## Task instructions
Reply solely with the number of lines, in the records underneath, that include the word "signup".

§ §

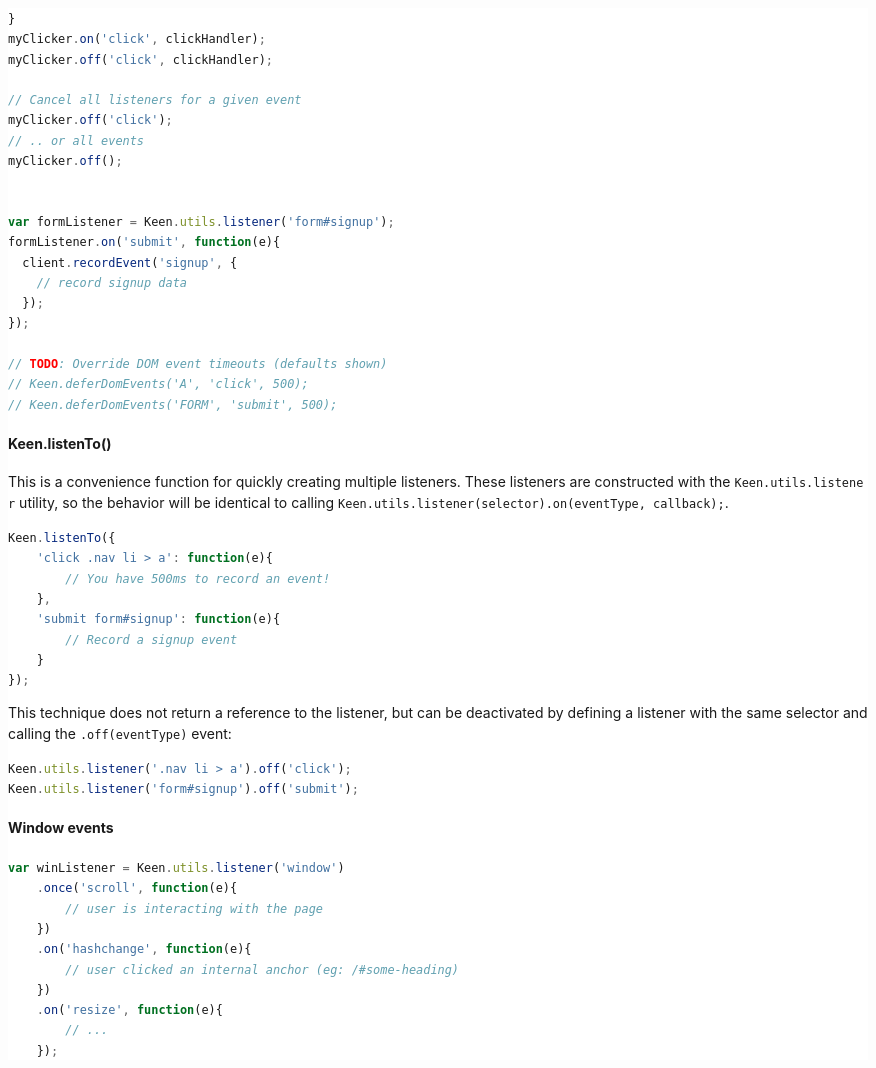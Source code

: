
 ```javascript
}
myClicker.on('click', clickHandler);
myClicker.off('click', clickHandler);

// Cancel all listeners for a given event
myClicker.off('click');
// .. or all events
myClicker.off();


var formListener = Keen.utils.listener('form#signup');
formListener.on('submit', function(e){
  client.recordEvent('signup', {
    // record signup data
  });
});

// TODO: Override DOM event timeouts (defaults shown)
// Keen.deferDomEvents('A', 'click', 500);
// Keen.deferDomEvents('FORM', 'submit', 500);
```

#### Keen.listenTo()

This is a convenience function for quickly creating multiple listeners. These listeners are constructed with the `Keen.utils.listener` utility, so the behavior will be identical to calling `Keen.utils.listener(selector).on(eventType, callback);`.

```javascript
Keen.listenTo({
	'click .nav li > a': function(e){
		// You have 500ms to record an event!
	},
	'submit form#signup': function(e){
		// Record a signup event
	}
});
```

This technique does not return a reference to the listener, but can be deactivated by defining a listener with the same selector and calling the `.off(eventType)` event:

```JavaScript
Keen.utils.listener('.nav li > a').off('click');
Keen.utils.listener('form#signup').off('submit');
```

#### Window events

```javascript
var winListener = Keen.utils.listener('window')
	.once('scroll', function(e){
		// user is interacting with the page
	})
	.on('hashchange', function(e){
		// user clicked an internal anchor (eg: /#some-heading)
	})
	.on('resize', function(e){
		// ...
	});
```
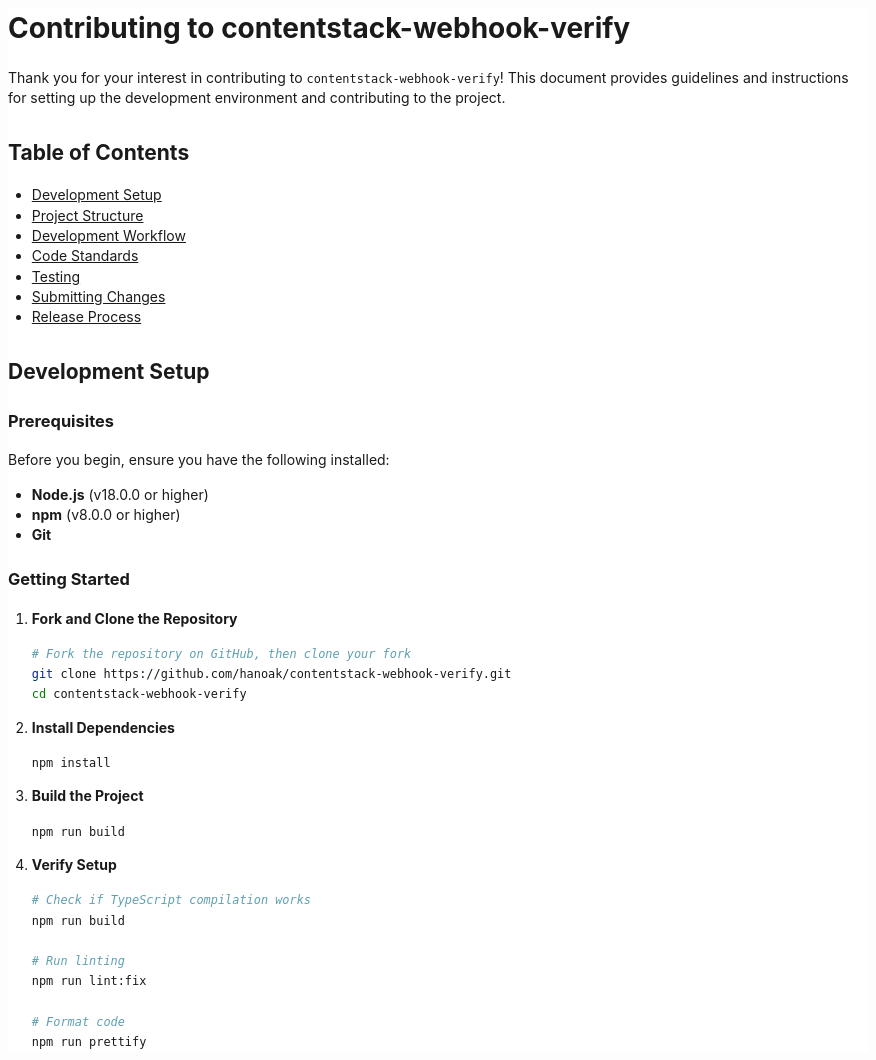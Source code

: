 # Contributing to contentstack-webhook-verify

Thank you for your interest in contributing to `contentstack-webhook-verify`! This document provides guidelines and instructions for setting up the development environment and contributing to the project.

## Table of Contents

- [Development Setup](#development-setup)
- [Project Structure](#project-structure)
- [Development Workflow](#development-workflow)
- [Code Standards](#code-standards)
- [Testing](#testing)
- [Submitting Changes](#submitting-changes)
- [Release Process](#release-process)

## Development Setup

### Prerequisites

Before you begin, ensure you have the following installed:

- **Node.js** (v18.0.0 or higher)
- **npm** (v8.0.0 or higher)
- **Git**

### Getting Started

1. **Fork and Clone the Repository**

   ```bash
   # Fork the repository on GitHub, then clone your fork
   git clone https://github.com/hanoak/contentstack-webhook-verify.git
   cd contentstack-webhook-verify
   ```

2. **Install Dependencies**

   ```bash
   npm install
   ```

3. **Build the Project**

   ```bash
   npm run build
   ```

4. **Verify Setup**

   ```bash
   # Check if TypeScript compilation works
   npm run build

   # Run linting
   npm run lint:fix

   # Format code
   npm run prettify
   ```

§ §

## Finished exercise
6